Buna rağmen, çiftliklerdeki ticari üretimin yüzdesi geçtiğimiz yıllarda neredeyse hiç değişmedi. 90'lı yılların sonunda gelişmiş çiftliklerde pazarlanabilirlik yüzde 75-85 düzeyindeydi. Bugün rakamlar yaklaşık olarak aynı. Adil olmak gerekirse, "pazarlanabilirlik" kavramının yıllar içinde çarpıcı biçimde değiştiği belirtilebilir: daha önce herhangi bir büyük patatesin pazarlanabilir olduğu düşünülüyordu.
Ancak tüketim yapısı da değişti. On yıl önce, çoğu tüketici pazardan patates torbaları satın alıyordu; bugün şehir sakinleri, akşam yemeği için mevcut çeşitler arasından küçük bir torba kaliteli patates seçmek için mağazaya geliyor. Toplu yemek ve fast food hizmetlerinin payı da arttı. Tüm bunların sonucu, hammadde kalitesine yönelik gereksinimlerin artması ve tarımsal üreticiler arasında artan fiyat rekabeti oldu.

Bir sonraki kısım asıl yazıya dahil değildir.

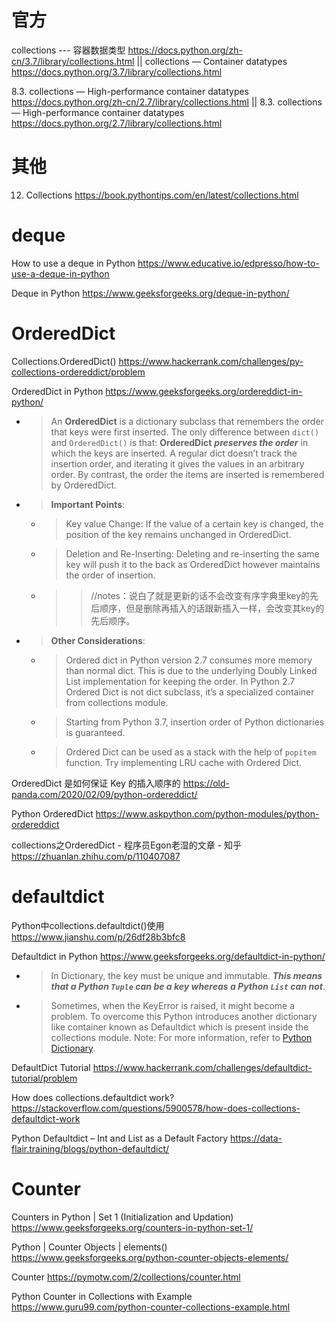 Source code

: 
# 官方

collections --- 容器数据类型 https://docs.python.org/zh-cn/3.7/library/collections.html || collections — Container datatypes https://docs.python.org/3.7/library/collections.html

8.3. collections — High-performance container datatypes https://docs.python.org/zh-cn/2.7/library/collections.html || 8.3. collections — High-performance container datatypes https://docs.python.org/2.7/library/collections.html

# 其他

12. Collections https://book.pythontips.com/en/latest/collections.html

# deque

How to use a deque in Python https://www.educative.io/edpresso/how-to-use-a-deque-in-python

Deque in Python https://www.geeksforgeeks.org/deque-in-python/

# OrderedDict

Collections.OrderedDict() https://www.hackerrank.com/challenges/py-collections-ordereddict/problem

OrderedDict in Python https://www.geeksforgeeks.org/ordereddict-in-python/
- > An **OrderedDict** is a dictionary subclass that remembers the order that keys were first inserted. The only difference between `dict()` and `OrderedDict()` is that: **OrderedDict** ***preserves the order*** in which the keys are inserted. A regular dict doesn’t track the insertion order, and iterating it gives the values in an arbitrary order. By contrast, the order the items are inserted is remembered by OrderedDict.
- > **Important Points**: 
  * > Key value Change: If the value of a certain key is changed, the position of the key remains unchanged in OrderedDict.
  * > Deletion and Re-Inserting: Deleting and re-inserting the same key will push it to the back as OrderedDict however maintains the order of insertion.
  * >> //notes：说白了就是更新的话不会改变有序字典里key的先后顺序，但是删除再插入的话跟新插入一样，会改变其key的先后顺序。
- > **Other Considerations**:
  * > Ordered dict in Python version 2.7 consumes more memory than normal dict. This is due to the underlying Doubly Linked List implementation for keeping the order. In Python 2.7 Ordered Dict is not dict subclass, it’s a specialized container from collections module.
  * > Starting from Python 3.7, insertion order of Python dictionaries is guaranteed.
  * > Ordered Dict can be used as a stack with the help of `popitem` function. Try implementing LRU cache with Ordered Dict.

OrderedDict 是如何保证 Key 的插入顺序的 https://old-panda.com/2020/02/09/python-ordereddict/

Python OrderedDict https://www.askpython.com/python-modules/python-ordereddict

collections之OrderedDict - 程序员Egon老湿的文章 - 知乎 https://zhuanlan.zhihu.com/p/110407087

# defaultdict

Python中collections.defaultdict()使用 https://www.jianshu.com/p/26df28b3bfc8

Defaultdict in Python https://www.geeksforgeeks.org/defaultdict-in-python/
- > In Dictionary, the key must be unique and immutable. ***This means that a Python `Tuple` can be a key whereas a Python `List` can not***.
- > Sometimes, when the KeyError is raised, it might become a problem. To overcome this Python introduces another dictionary like container known as Defaultdict which is present inside the collections module. Note: For more information, refer to [Python Dictionary](https://www.geeksforgeeks.org/python-dictionary/).

DefaultDict Tutorial https://www.hackerrank.com/challenges/defaultdict-tutorial/problem

How does collections.defaultdict work? https://stackoverflow.com/questions/5900578/how-does-collections-defaultdict-work

Python Defaultdict – Int and List as a Default Factory https://data-flair.training/blogs/python-defaultdict/

# Counter

Counters in Python | Set 1 (Initialization and Updation) https://www.geeksforgeeks.org/counters-in-python-set-1/

Python | Counter Objects | elements() https://www.geeksforgeeks.org/python-counter-objects-elements/

Counter https://pymotw.com/2/collections/counter.html

Python Counter in Collections with Example https://www.guru99.com/python-counter-collections-example.html
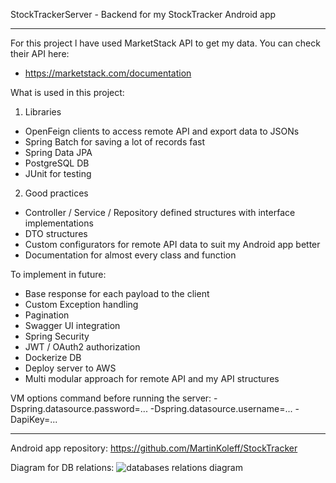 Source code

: StockTrackerServer - Backend for my StockTracker Android app

------------------------------------------------------------------------------------------
For this project l have used MarketStack API to get my data. You can check their API here:
- https://marketstack.com/documentation

What is used in this project:
1. Libraries
  - OpenFeign clients to access remote API and export data to JSONs
  - Spring Batch for saving a lot of records fast
  - Spring Data JPA
  - PostgreSQL DB
  - JUnit for testing
2. Good practices
  - Controller / Service / Repository defined structures with interface implementations
  - DTO structures
  - Custom configurators for remote API data to suit my Android app better
  - Documentation for almost every class and function

To implement in future:
- Base response for each payload to the client
- Custom Exception handling
- Pagination
- Swagger UI integration
- Spring Security
- JWT / OAuth2 authorization
- Dockerize DB
- Deploy server to AWS
- Multi modular approach for remote API and my API structures

VM options command before running the server:
-Dspring.datasource.password=... -Dspring.datasource.username=... -DapiKey=...

------------------------------------------------------------------------------------------
Android app repository:
https://github.com/MartinKoleff/StockTracker

Diagram for DB relations:
![databases relations diagram](https://github.com/MartinKoleff/StockTrackerServer/assets/52703399/6fb0fa6a-341b-4461-aa66-fe55e7defc83)


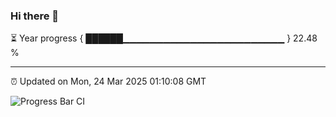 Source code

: ### Hi there 👋

⏳ Year progress { ██████▁▁▁▁▁▁▁▁▁▁▁▁▁▁▁▁▁▁▁▁▁▁▁▁ } 22.48 %

---

⏰ Updated on Mon, 24 Mar 2025 01:10:08 GMT

![Progress Bar CI](https://github.com/liununu/liununu/workflows/Progress%20Bar%20CI/badge.svg)
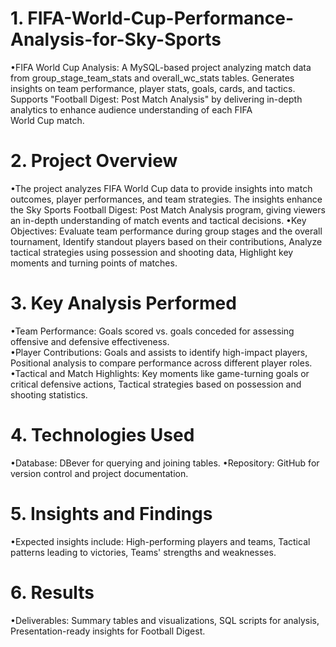 # 1. FIFA-World-Cup-Performance-Analysis-for-Sky-Sports
•FIFA World Cup Analysis: A MySQL-based project analyzing match data from group_stage_team_stats and overall_wc_stats tables. Generates 
 insights on team performance, player stats, goals, cards, and tactics. Supports "Football Digest: Post Match Analysis" by delivering 
 in-depth analytics to enhance audience understanding of each FIFA World Cup match.
# 2. Project Overview
•The project analyzes FIFA World Cup data to provide insights into match outcomes, player performances, 
 and team strategies. The insights enhance the Sky Sports Football Digest: Post Match Analysis program, 
 giving viewers an in-depth understanding of match events and tactical decisions. 
•Key Objectives: Evaluate team performance during group stages and the overall tournament, Identify standout players based on their contributions, 
Analyze tactical strategies using possession and shooting data, Highlight key moments and turning points of matches.
# 3. Key Analysis Performed
•Team Performance: Goals scored vs. goals conceded for assessing offensive and defensive effectiveness.                                                                                                                       
•Player Contributions: Goals and assists to identify high-impact players, Positional analysis to compare performance across different player roles.
•Tactical and Match Highlights: Key moments like game-turning goals or critical defensive actions, Tactical strategies based on possession and shooting statistics.
# 4. Technologies Used
•Database: DBever for querying and joining tables.
•Repository: GitHub for version control and project documentation.
# 5. Insights and Findings
•Expected insights include: High-performing players and teams, Tactical patterns leading to victories, Teams' strengths and weaknesses.
# 6. Results
•Deliverables: Summary tables and visualizations, SQL scripts for analysis, Presentation-ready insights for Football Digest.

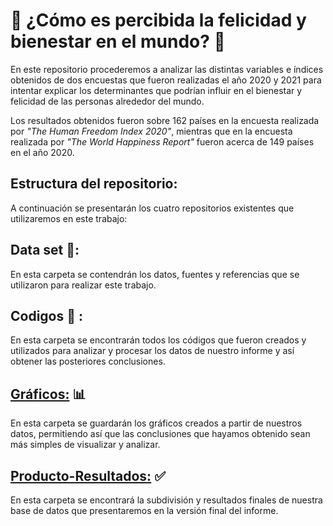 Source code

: # :mag_right: ¿Cómo es percibida la felicidad y bienestar en el mundo? :mag_right:

En este repositorio procederemos a analizar las distintas variables e índices obtenidos de dos encuestas que fueron realizadas el año 2020 y 2021 para intentar explicar los determinantes que podrían influir en el bienestar y felicidad de las personas alrededor del mundo.

Los resultados obtenidos fueron sobre 162 países en la encuesta realizada por *"The Human Freedom Index 2020"*, mientras que en la encuesta realizada por *"The World Happiness Report"* fueron acerca de 149 países en el año 2020.

## Estructura del repositorio:

A continuación se presentarán los cuatro repositorios existentes que utilizaremos en este trabajo:

## Data set :file_folder::

En esta carpeta se contendrán los datos, fuentes y referencias que se utilizaron para realizar este trabajo.

## Codigos :floppy_disk: :

En esta carpeta se encontrarán todos los códigos que fueron creados y utilizados para analizar y procesar los datos de nuestro informe y así obtener las posteriores conclusiones.

## [Gráficos:](https://javivalenzuela.github.io/Informe-Escrito/figuras/graficos.html) :bar_chart:

En esta carpeta se guardarán los gráficos creados a partir de nuestros datos, permitiendo así que las conclusiones que hayamos obtenido sean más simples de visualizar y analizar.

## [Producto-Resultados:](https://javivalenzuela.github.io/Informe-Escrito/producto-resultados/) :white_check_mark:

En esta carpeta se encontrará la subdivisión y resultados finales de nuestra base de datos que presentaremos en la versión final del informe.
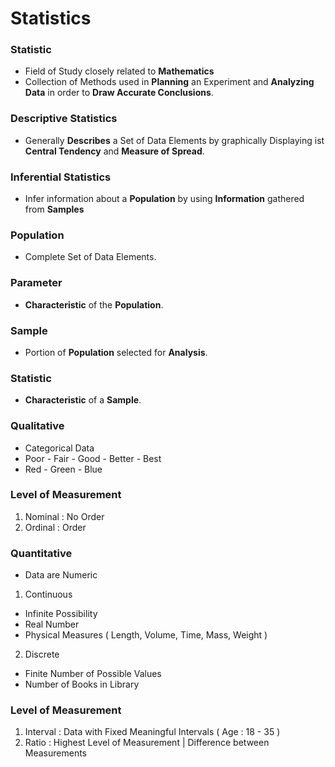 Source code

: # Statistics

### Statistic
- Field of Study closely related to **Mathematics**
- Collection of Methods used in **Planning** an Experiment and **Analyzing Data** in order to **Draw Accurate Conclusions**.

### Descriptive Statistics
- Generally **Describes** a Set of Data Elements by graphically Displaying ist **Central Tendency** and **Measure of Spread**.

### Inferential Statistics
- Infer information about a **Population** by using **Information** gathered from **Samples** 

### Population
- Complete Set of Data Elements.

### Parameter
- **Characteristic** of the **Population**.

### Sample
- Portion of **Population** selected for **Analysis**. 

### Statistic
- **Characteristic** of a **Sample**.

### Qualitative
- Categorical Data
- Poor - Fair - Good - Better - Best
- Red - Green - Blue

### Level of Measurement
1. Nominal : No Order
2. Ordinal : Order

### Quantitative
- Data are Numeric
1. Continuous
- Infinite Possibility
- Real Number
- Physical Measures ( Length, Volume, Time, Mass, Weight )

2. Discrete
- Finite Number of Possible Values
- Number of Books in Library

### Level of Measurement
1. Interval : Data with Fixed Meaningful Intervals ( Age : 18 - 35 )
2. Ratio : Highest Level of Measurement | Difference between Measurements
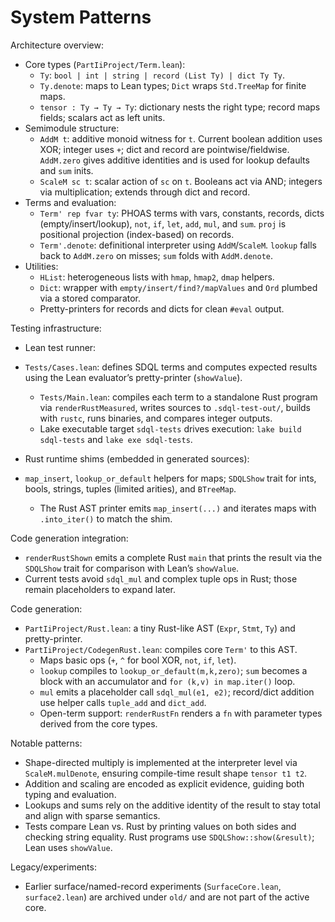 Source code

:# System Patterns

Architecture overview:

- Core types (`PartIiProject/Term.lean`):
  - `Ty`: `bool | int | string | record (List Ty) | dict Ty Ty`.
  - `Ty.denote`: maps to Lean types; `Dict` wraps `Std.TreeMap` for finite maps.
  - `tensor : Ty → Ty → Ty`: dictionary nests the right type; record maps fields; scalars act as left units.
- Semimodule structure:
  - `AddM t`: additive monoid witness for `t`. Current boolean addition uses XOR; integer uses `+`; dict and record are pointwise/fieldwise. `AddM.zero` gives additive identities and is used for lookup defaults and `sum` inits.
  - `ScaleM sc t`: scalar action of `sc` on `t`. Booleans act via AND; integers via multiplication; extends through dict and record.
- Terms and evaluation:
  - `Term' rep fvar ty`: PHOAS terms with vars, constants, records, dicts (empty/insert/lookup), `not`, `if`, `let`, `add`, `mul`, and `sum`. `proj` is positional projection (index-based) on records.
  - `Term'.denote`: definitional interpreter using `AddM`/`ScaleM`. `lookup` falls back to `AddM.zero` on misses; `sum` folds with `AddM.denote`.
- Utilities:
  - `HList`: heterogeneous lists with `hmap`, `hmap2`, `dmap` helpers.
  - `Dict`: wrapper with `empty/insert/find?/mapValues` and `Ord` plumbed via a stored comparator.
  - Pretty-printers for records and dicts for clean `#eval` output.

Testing infrastructure:

- Lean test runner:
- `Tests/Cases.lean`: defines SDQL terms and computes expected results using the Lean evaluator’s pretty-printer (`showValue`).
  - `Tests/Main.lean`: compiles each term to a standalone Rust program via `renderRustMeasured`, writes sources to `.sdql-test-out/`, builds with `rustc`, runs binaries, and compares integer outputs.
  - Lake executable target `sdql-tests` drives execution: `lake build sdql-tests` and `lake exe sdql-tests`.

- Rust runtime shims (embedded in generated sources):
- `map_insert`, `lookup_or_default` helpers for maps; `SDQLShow` trait for ints, bools, strings, tuples (limited arities), and `BTreeMap`.
  - The Rust AST printer emits `map_insert(...)` and iterates maps with `.into_iter()` to match the shim.

Code generation integration:

- `renderRustShown` emits a complete Rust `main` that prints the result via the `SDQLShow` trait for comparison with Lean’s `showValue`.
- Current tests avoid `sdql_mul` and complex tuple ops in Rust; those remain placeholders to expand later.

Code generation:

- `PartIiProject/Rust.lean`: a tiny Rust-like AST (`Expr`, `Stmt`, `Ty`) and pretty-printer.
- `PartIiProject/CodegenRust.lean`: compiles core `Term'` to this AST.
  - Maps basic ops (`+`, `^` for bool XOR, `not`, `if`, `let`).
  - `lookup` compiles to `lookup_or_default(m,k,zero)`; `sum` becomes a block with an accumulator and `for (k,v) in map.iter()` loop.
  - `mul` emits a placeholder call `sdql_mul(e1, e2)`; record/dict addition use helper calls `tuple_add` and `dict_add`.
  - Open-term support: `renderRustFn` renders a `fn` with parameter types derived from the core types.

Notable patterns:

- Shape-directed multiply is implemented at the interpreter level via `ScaleM.mulDenote`, ensuring compile-time result shape `tensor t1 t2`.
- Addition and scaling are encoded as explicit evidence, guiding both typing and evaluation.
- Lookups and sums rely on the additive identity of the result to stay total and align with sparse semantics.
- Tests compare Lean vs. Rust by printing values on both sides and checking string equality. Rust programs use `SDQLShow::show(&result)`; Lean uses `showValue`.

Legacy/experiments:

- Earlier surface/named-record experiments (`SurfaceCore.lean`, `surface2.lean`) are archived under `old/` and are not part of the active core.
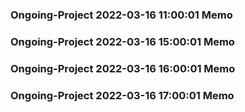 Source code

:### Ongoing-Project 2022-03-16 11:00:01 Memo
### Ongoing-Project 2022-03-16 15:00:01 Memo
### Ongoing-Project 2022-03-16 16:00:01 Memo
### Ongoing-Project 2022-03-16 17:00:01 Memo
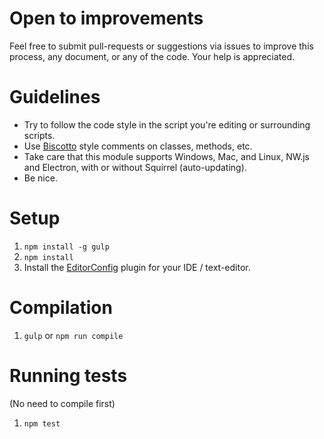 # Open to improvements

Feel free to submit pull-requests or suggestions via issues to improve this process, any document, or any of the code. Your help is appreciated.


# Guidelines

- Try to follow the code style in the script you're editing or surrounding scripts.
- Use [Biscotto](https://github.com/gjtorikian/biscotto) style comments on classes, methods, etc.
- Take care that this module supports Windows, Mac, and Linux, NW.js and Electron, with or without Squirrel (auto-updating).
- Be nice.


# Setup

1. `npm install -g gulp`
2. `npm install`
3. Install the [EditorConfig](http://editorconfig.org) plugin for your IDE / text-editor.


# Compilation

1. `gulp` or `npm run compile`


# Running tests

(No need to compile first)

1. `npm test`
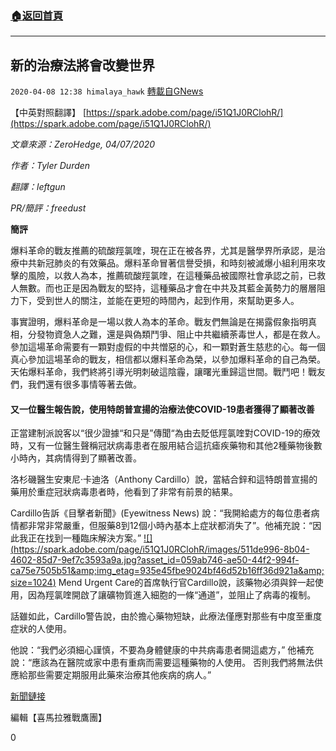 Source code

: ###  [:house:返回首頁](https://github.com/ourhimalayas/txt)
---

## 新的治療法將會改變世界
`2020-04-08 12:38 himalaya_hawk` [轉載自GNews](https://gnews.org/zh-hant/166323/)

【中英對照翻譯】 [https://spark.adobe.com/page/i51Q1J0RClohR/](https://spark.adobe.com/page/i51Q1J0RClohR/)

*文章來源：ZeroHedge, 04/07/2020*

*作者：Tyler Durden*

*翻譯：leftgun*

*PR/簡評：freedust*

**簡評**

爆料革命的戰友推薦的硫酸羥氯喹，現在正在被各界，尤其是醫學界所承認，是治療中共新冠肺炎的有效藥品。爆料革命冒著信譽受損，和時刻被滅爆小組利用來攻擊的風險，以救人為本，推薦硫酸羥氯喹，在這種藥品被國際社會承認之前，已救人無數。而也正是因為戰友的堅持，這種藥品才會在中共及其藍金黃勢力的層層阻力下，受到世人的關注，並能在更短的時間內，起到作用，來幫助更多人。

事實證明，爆料革命是一場以救人為本的革命。戰友們無論是在揭露假象指明真相，分發物資急人之難，還是與偽類鬥爭、阻止中共繼續荼毒世人，都是在救人。參加這場革命需要有一顆對虛假的中共憎惡的心，和一顆對蒼生慈悲的心。每一個真心參加這場革命的戰友，相信都以爆料革命為榮，以參加爆料革命的自己為榮。天佑爆料革命，我們終將引導光明刺破這陰霾，讓曙光重歸這世間。戰鬥吧！戰友們，我們還有很多事情等著去做。

####  **又一位醫生報告說，使用特朗普宣揚的治療法使COVID-19患者獲得了顯著改善** 

正當建制派說客以“很少證據“和只是”傳聞“為由去貶低羥氯喹對COVID-19的療效時，又有一位醫生聲稱冠狀病毒患者在服用結合這抗瘧疾藥物和其他2種藥物後數小時內，其病情得到了顯著改善。

洛杉磯醫生安東尼·卡迪洛（Anthony Cardillo）說，當結合鋅和這特朗普宣揚的藥用於重症冠狀病毒患者時，他看到了非常有前景的結果。

Cardillo告訴《目擊者新聞》(Eyewitness News) 說：“我開給處方的每位患者病情都非常非常嚴重，但服藥8到12個小時內基本上症狀都消失了”。他補充說：“因此我正在找到一種臨床解決方案。”
[!\[\](https://spark.adobe.com/page/i51Q1J0RClohR/images/511de996-8b04-4602-85d7-9ef7c3593a9a.jpg?asset_id=059ab746-ae50-44f2-994f-ca75e7505b51&amp;img_etag=935e45fbe9024bf46d52b16ff36d921a&amp;size=1024)](https://spark.adobe.com/page/i51Q1J0RClohR/images/511de996-8b04-4602-85d7-9ef7c3593a9a.jpg?asset_id=059ab746-ae50-44f2-994f-ca75e7505b51&amp;img_etag=935e45fbe9024bf46d52b16ff36d921a&amp;size=1024)
Mend Urgent Care的首席執行官Cardillo說，該藥物必須與鋅一起使用，因為羥氯喹開啟了讓礦物質進入細胞的一條“通道”，並阻止了病毒的複制。

話雖如此，Cardillo警告說，由於擔心藥物短缺，此療法僅應對那些有中度至重度症狀的人使用。

他說：“我們必須細心謹慎，不要為身體健康的中共病毒患者開這處方，” 他補充說：“應該為在醫院或家中患有重病而需要這種藥物的人使用。 否則我們將無法供應給那些需要定期服用此藥來治療其他疾病的病人。”

[新聞鏈接](https://www.zerohedge.com/health/while-left-continues-pan-trump-touted-treatment-another-doctor-reports-dramatic-improvement)

編輯【喜馬拉雅戰鷹團】

0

Ve bunu herkes hissediyor. Sezon sonunda maliyetleri ve yatırımları hesaplarken çoğu patates yetiştiricisi, hasadın her geçen yıl daha pahalı hale geldiğini kabul etmek zorunda kalıyor.
Bu durumdan çıkış yolu ne olabilir?
Bana göre, patates üretiminde şu açık formüle odaklanmanız gerekir: optimal kimyasallaştırma artı ürün rotasyonu artı teknolojinin biyolojikleştirilmesi.
Her ne kadar gerçekte herkes bunun üzerinde çalışamayacak olsa da. Büyük çiftliklerin arazi kullanım ilkelerini yeniden gözden geçirmesi bir dereceye kadar kolaysa, 100200 hektarlık alanda ürün yetiştirmekle uğraşan tarım üreticilerinin de aynı yolu izlemesi çok daha zor olacaktır. Bu tür çiftlikler için olası bir çözüm, mahsul yetiştirmeye yönelik birleşik teknolojik yaklaşımlar oluşturarak teknolojik işbirliği olabilir.
Bir düşünün: Tarlalarda altın patates nematodunun tespiti, patates yetiştiricisini bitki koruma sisteminin maliyetini en az iki katına çıkarmak zorunda bırakıyor. Ancak kimyasalların kullanımı kontamine alanların karantinasıyla birleştirilmelidir. Böyle durumlarda işbirliği fikri birçok işletme için hayatta kalmanın anahtarı haline geliyor.